UPDATE: I forgot to mention that I used q8 of all models.
So I’ve had a lot of interest in the non-code 34b Finetunes, whether it’s CodeLlama base or Yi base. From the old Samantha-34b and Synthia-34b to the new Dolphin-Yi and Nous-Capybara 34b models, I’ve been excited for each one because it fills a gap that needs filling.
My problem is that I can’t seem to wrangle these fine-tunes into working right for me. I use Oobabooga (text-gen-ui), and always try to choose the correct instruction template either specified on the card or on TheBloke’s page, but the models never seem to be happy with the result, and either get confused very easily or output odd gibberish from time to time.
For both Yi models, I am using the newest ggufs that TheBloke put out… yesterday? Give or take. But I’ve tried the past 2-3 different ggufs for the same model he’s updated with when they came out.
The best luck I’ve had with the new Yi models was doing just plain chat mode with my AI Assistant’s character prompt as the only thing being sent in, but even then both Yi fine-tunes that I tried eventually broke down after a few thousand context.
For example, after a bit of chattering with the models I tried a very simple little test on both: “Please write me two paragraphs. The content of the paragraphs is irrelevant, just please write two separate paragraphs about anything at all.” I did that because previous versions of these two struggled to make a new line, so I just wanted to see what would happen. This absolutely confused the models, and the results were wild.
Has anyone had luck getting them to work? They appear to have so much potential, especially Nous Capybara which went toe to toe with GPT-4 in this benchmark, but I’m failing miserably at unlocking its full potential lol. If you have gotten it to work, could you please specify what settings/instructions you’re using?
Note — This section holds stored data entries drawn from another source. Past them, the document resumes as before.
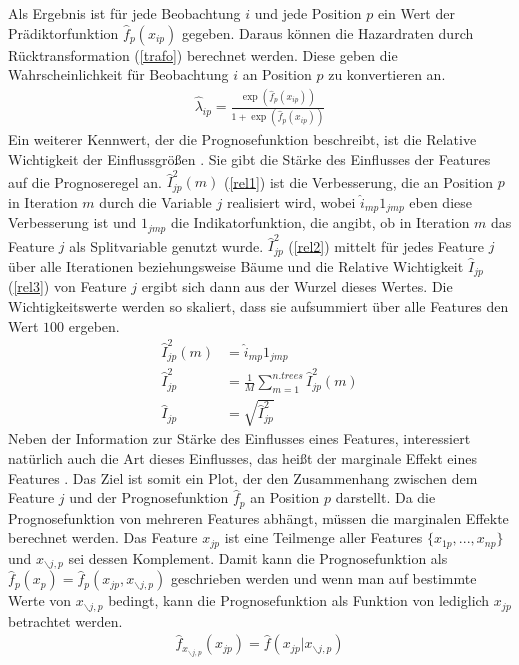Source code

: Als Ergebnis ist für jede Beobachtung $i$ und jede Position $p$ ein Wert der Prädiktorfunktion $\hat{f}_p(x_{ip})$ gegeben. Daraus können die Hazardraten durch Rücktransformation (\ref{trafo}) berechnet werden. Diese geben die Wahrscheinlichkeit für Beobachtung $i$ an Position $p$ zu konvertieren an.
\begin{align}
	\hat{\lambda}_{ip} = \frac{\exp(\hat{f}_p(x_{ip}))}{1+\exp(\hat{f}_p(x_{ip}))} \label{trafo}
\end{align}
Ein weiterer Kennwert, der die Prognosefunktion beschreibt, ist die Relative Wichtigkeit der Einflussgrößen \cite{fried_greedy}. Sie gibt die Stärke des Einflusses der Features auf die Prognoseregel an. $\hat{I}_{jp}^2(m)$ (\ref{rel1}) ist die Verbesserung, die an Position $p$ in Iteration $m$ durch die Variable $j$ realisiert wird, wobei $\hat{i}_{mp} 1_{jmp}$ eben diese Verbesserung ist und $1_{jmp}$ die Indikatorfunktion, die angibt, ob in Iteration $m$ das Feature $j$ als Splitvariable genutzt wurde. $\hat{I}_{jp}^2$ (\ref{rel2}) mittelt für jedes Feature $j$ über alle Iterationen beziehungsweise Bäume und die Relative Wichtigkeit $\hat{I}_{jp}$ (\ref{rel3}) von Feature $j$ ergibt sich dann aus der Wurzel dieses Wertes. Die Wichtigkeitswerte werden so skaliert, dass sie aufsummiert über alle Features den Wert $100$ ergeben.
\begin{align}
	\hat{I}_{jp}^2(m) &= \hat{i}_{mp} 1_{jmp} \label{rel1} \\
	\hat{I}_{jp}^2 &= \frac{1}{M} \sum_{m=1}^{n.trees} \hat{I}_{jp}^2(m) \label{rel2} \\
	\hat{I}_{jp} &= \sqrt{\hat{I}_{jp}^2} \label{rel3}
\end{align}
Neben der Information zur Stärke des Einflusses eines Features, interessiert natürlich auch die Art dieses Einflusses, das heißt der marginale Effekt eines Features \cite{fried_greedy}. Das Ziel ist somit ein Plot, der den Zusammenhang zwischen dem Feature $j$ und der Prognosefunktion $\hat{f}_p$ an Position $p$ darstellt. Da die Prognosefunktion von mehreren Features abhängt, müssen die marginalen Effekte berechnet werden. Das Feature $x_{jp}$ ist eine Teilmenge aller Features $\{x_{1p},...,x_{np}\}$ und $x_{\backslash j,p}$ sei dessen Komplement. Damit kann die Prognosefunktion als $\hat{f}_p(x_p)=\hat{f}_p(x_{jp},x_{\backslash j,p})$ geschrieben werden und wenn man auf bestimmte Werte von $x_{\backslash j,p}$ bedingt, kann die Prognosefunktion als Funktion von lediglich $x_{jp}$ betrachtet werden.
\begin{align}
	\hat{f}_{x_{\backslash j,p}}(x_{jp}) = \hat{f}(x_{jp}|x_{\backslash j,p})
\end{align}
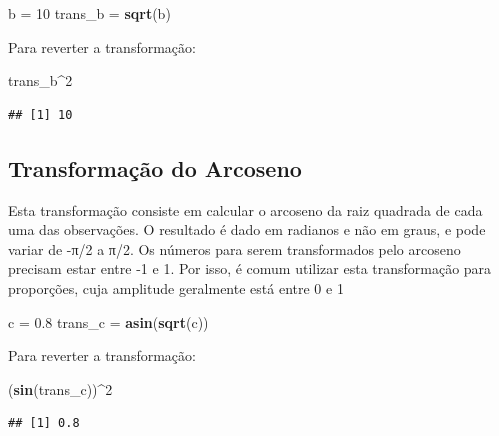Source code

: \documentclass[
]{article}
\newenvironment{Shaded}{\begin{snugshade}}{\end{snugshade}}
\newcommand{\DecValTok}[1]{\textcolor[rgb]{0.00,0.00,0.81}{#1}}
\newcommand{\FloatTok}[1]{\textcolor[rgb]{0.00,0.00,0.81}{#1}}
\newcommand{\KeywordTok}[1]{\textcolor[rgb]{0.13,0.29,0.53}{\textbf{#1}}}
\newcommand{\NormalTok}[1]{#1}
\newcommand{\OperatorTok}[1]{\textcolor[rgb]{0.81,0.36,0.00}{\textbf{#1}}}
\newcommand{\StringTok}[1]{\textcolor[rgb]{0.31,0.60,0.02}{#1}}
\begin{document}
\begin{Shaded}
\begin{Highlighting}[]
\NormalTok{b =}\StringTok{ }\DecValTok{10}
\NormalTok{trans_b =}\StringTok{ }\KeywordTok{sqrt}\NormalTok{(b)}
\end{Highlighting}
\end{Shaded}

Para reverter a transformação:

\begin{Shaded}
\begin{Highlighting}[]
\NormalTok{trans_b}\OperatorTok{^}\DecValTok{2}
\end{Highlighting}
\end{Shaded}

\begin{verbatim}
## [1] 10
\end{verbatim}

\hypertarget{transformauxe7uxe3o-do-arcoseno}{%
\subsection{Transformação do Arcoseno}\label{transformauxe7uxe3o-do-arcoseno}}

Esta transformação consiste em calcular o arcoseno da raiz quadrada de cada uma das observações. O resultado é dado em radianos e não em graus, e pode variar de -π/2 a π/2. Os números para serem transformados pelo arcoseno precisam estar entre -1 e 1. Por isso, é comum utilizar esta transformação para proporções, cuja amplitude geralmente está entre 0 e 1

\begin{Shaded}
\begin{Highlighting}[]
\NormalTok{c =}\StringTok{ }\FloatTok{0.8}
\NormalTok{trans_c =}\StringTok{ }\KeywordTok{asin}\NormalTok{(}\KeywordTok{sqrt}\NormalTok{(c))}
\end{Highlighting}
\end{Shaded}

Para reverter a transformação:

\begin{Shaded}
\begin{Highlighting}[]
\NormalTok{(}\KeywordTok{sin}\NormalTok{(trans_c))}\OperatorTok{^}\DecValTok{2}
\end{Highlighting}
\end{Shaded}

\begin{verbatim}
## [1] 0.8
\end{verbatim}
\end{document}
Try setting repetition penalty to 1.0, it helped a lot on base model before finetune. Are you limited to trying gguf only? There was an issue with llama.cpp that made it to So that BOS token was always inserted, but Yi works best without BOS token. Make sure that llama cpp version you have in oobabooga has this fixed or try running newest llama.cpp exe yourself. I get good results with my 2 private yi-34b qlora fine-tunes and with LoneStriker’s spicyboros 3.1-2 (all exl2). I think it’s better than llama 70b 2.4bpw… I didn’t check dolphin or nous Capybara. To be honest I am not sure I was filling in the context to 4096 in any case, I think I kept it around 300-2000.
Using exl2 I have not had too many issues with the models. I did not d/l the GGUF because I read all the issues concerning BOS tokens.
They are similar to 70b but with poorer reasoning. With proper template they follow most instructions.
I’ve just been plodding along with them using dynamic temperature and min_P
BOS tokens? What issues? I’m familiar enough with a lot of LLM terminology but not that, sorry. And this field moves so fast I don’t know all the gossip!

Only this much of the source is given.